## DATA FOR REVIEW
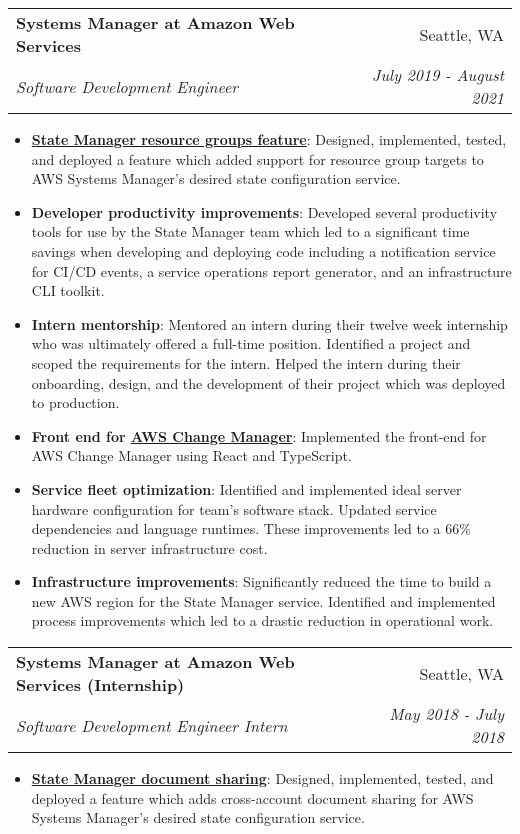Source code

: \documentclass[letterpaper,11pt]{article}
\makeatletter
\newcommand{\resumeItem}[2]{
  \item\small{
    \textbf{#1}{: #2 \vspace{-2pt}}
  }
}
\newcommand{\resumeSubheading}[4]{
  \vspace{-1pt}\item
    \begin{tabular*}{0.97\textwidth}[t]{l@{\extracolsep{\fill}}r}
      \textbf{#1} & #2 \\
      \textit{\small#3} & \textit{\small #4} \\
    \end{tabular*}\vspace{-5pt}
}
\newcommand{\resumeItemListStart}{\begin{itemize}}
\newcommand{\resumeItemListEnd}{\end{itemize}\vspace{-5pt}}
\makeatother
\begin{document}
    \resumeSubheading
      {Systems Manager at Amazon Web Services}{Seattle, WA}
      {Software Development Engineer}{July 2019 - August 2021}
      \resumeItemListStart
        \resumeItem{\href{https://aws.amazon.com/about-aws/whats-new/2020/05/aws-systems-manager-now-supports-resource-groups-as-targets-for-state-manager/}{State Manager resource groups feature}}
          {Designed, implemented, tested, and deployed a feature which added support for resource group targets to AWS Systems Manager's desired state configuration service.}
        \resumeItem{Developer productivity improvements}{Developed several productivity tools for use by the State Manager team which led to a significant time savings when developing and deploying code including a notification service for CI/CD events, a service operations report generator, and an infrastructure CLI toolkit.}
        \resumeItem{Intern mentorship}{Mentored an intern during their twelve week internship who was ultimately offered a full-time position. Identified a project and scoped the requirements for the intern. Helped the intern during their onboarding, design, and the development of their project which was deployed to production.}
        \resumeItem{Front end for \href{https://docs.aws.amazon.com/systems-manager/latest/userguide/change-manager.html}{AWS Change Manager}}{Implemented the front-end for AWS Change Manager using React and TypeScript.}
        \resumeItem{Service fleet optimization}
          {Identified and implemented ideal server hardware configuration for team's software stack. Updated service dependencies and language runtimes. These improvements led to a 66\% reduction in server infrastructure cost.}
        \resumeItem{Infrastructure improvements}{Significantly reduced the time to build a new AWS region for the State Manager service. Identified and implemented process improvements which led to a drastic reduction in operational work.}
        \resumeItemListEnd

    \resumeSubheading
      {Systems Manager at Amazon Web Services (Internship)}{Seattle, WA}
      {Software Development Engineer Intern}{May 2018 - July 2018}
      \resumeItemListStart
        \resumeItem{\href{https://aws.amazon.com/about-aws/whats-new/2019/02/aws-systems-manager-state-manager-enables-document-sharing-across-accounts/}{State Manager document sharing}}
          {Designed, implemented, tested, and deployed a feature which adds cross-account document sharing for AWS Systems Manager's desired state configuration  service.}
      \resumeItemListEnd
\end{document}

## TASK ITEM
Only a number is wanted here: how many lines of the records above include the string "Engineer"?

## RESULT OF THIS EXERCISE
2